(Saved entries)
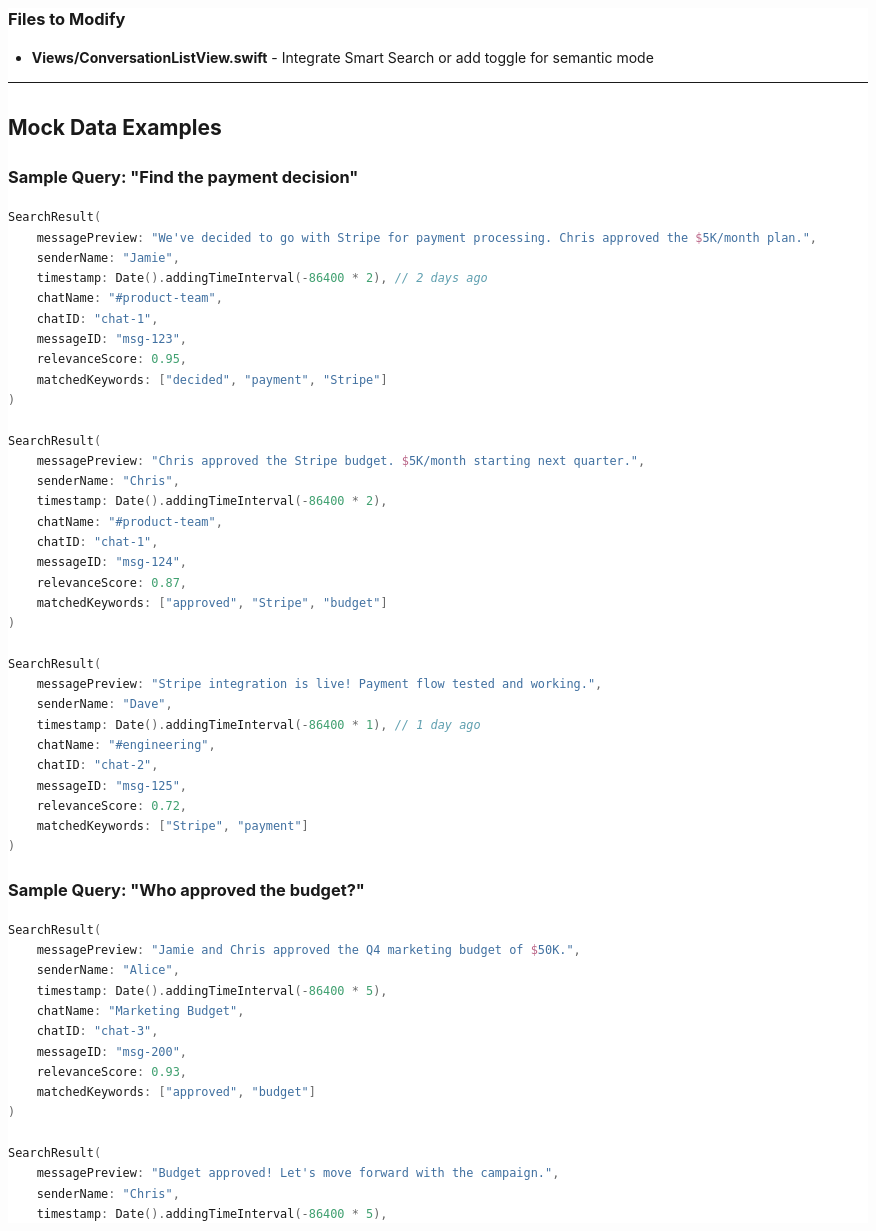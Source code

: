 ### Files to Modify
- **Views/ConversationListView.swift** - Integrate Smart Search or add toggle for semantic mode

---

## Mock Data Examples

### Sample Query: "Find the payment decision"

```swift
SearchResult(
    messagePreview: "We've decided to go with Stripe for payment processing. Chris approved the $5K/month plan.",
    senderName: "Jamie",
    timestamp: Date().addingTimeInterval(-86400 * 2), // 2 days ago
    chatName: "#product-team",
    chatID: "chat-1",
    messageID: "msg-123",
    relevanceScore: 0.95,
    matchedKeywords: ["decided", "payment", "Stripe"]
)

SearchResult(
    messagePreview: "Chris approved the Stripe budget. $5K/month starting next quarter.",
    senderName: "Chris",
    timestamp: Date().addingTimeInterval(-86400 * 2),
    chatName: "#product-team",
    chatID: "chat-1",
    messageID: "msg-124",
    relevanceScore: 0.87,
    matchedKeywords: ["approved", "Stripe", "budget"]
)

SearchResult(
    messagePreview: "Stripe integration is live! Payment flow tested and working.",
    senderName: "Dave",
    timestamp: Date().addingTimeInterval(-86400 * 1), // 1 day ago
    chatName: "#engineering",
    chatID: "chat-2",
    messageID: "msg-125",
    relevanceScore: 0.72,
    matchedKeywords: ["Stripe", "payment"]
)
```

### Sample Query: "Who approved the budget?"

```swift
SearchResult(
    messagePreview: "Jamie and Chris approved the Q4 marketing budget of $50K.",
    senderName: "Alice",
    timestamp: Date().addingTimeInterval(-86400 * 5),
    chatName: "Marketing Budget",
    chatID: "chat-3",
    messageID: "msg-200",
    relevanceScore: 0.93,
    matchedKeywords: ["approved", "budget"]
)

SearchResult(
    messagePreview: "Budget approved! Let's move forward with the campaign.",
    senderName: "Chris",
    timestamp: Date().addingTimeInterval(-86400 * 5),
```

_PROBLEM TO WORK ON_: Copy each line above that contains the string "messagePreview".

_EXERCISE SOLUTION_:
    messagePreview: "We've decided to go with Stripe for payment processing. Chris approved the $5K/month plan.",
    messagePreview: "Chris approved the Stripe budget. $5K/month starting next quarter.",
    messagePreview: "Stripe integration is live! Payment flow tested and working.",
    messagePreview: "Jamie and Chris approved the Q4 marketing budget of $50K.",
    messagePreview: "Budget approved! Let's move forward with the campaign.",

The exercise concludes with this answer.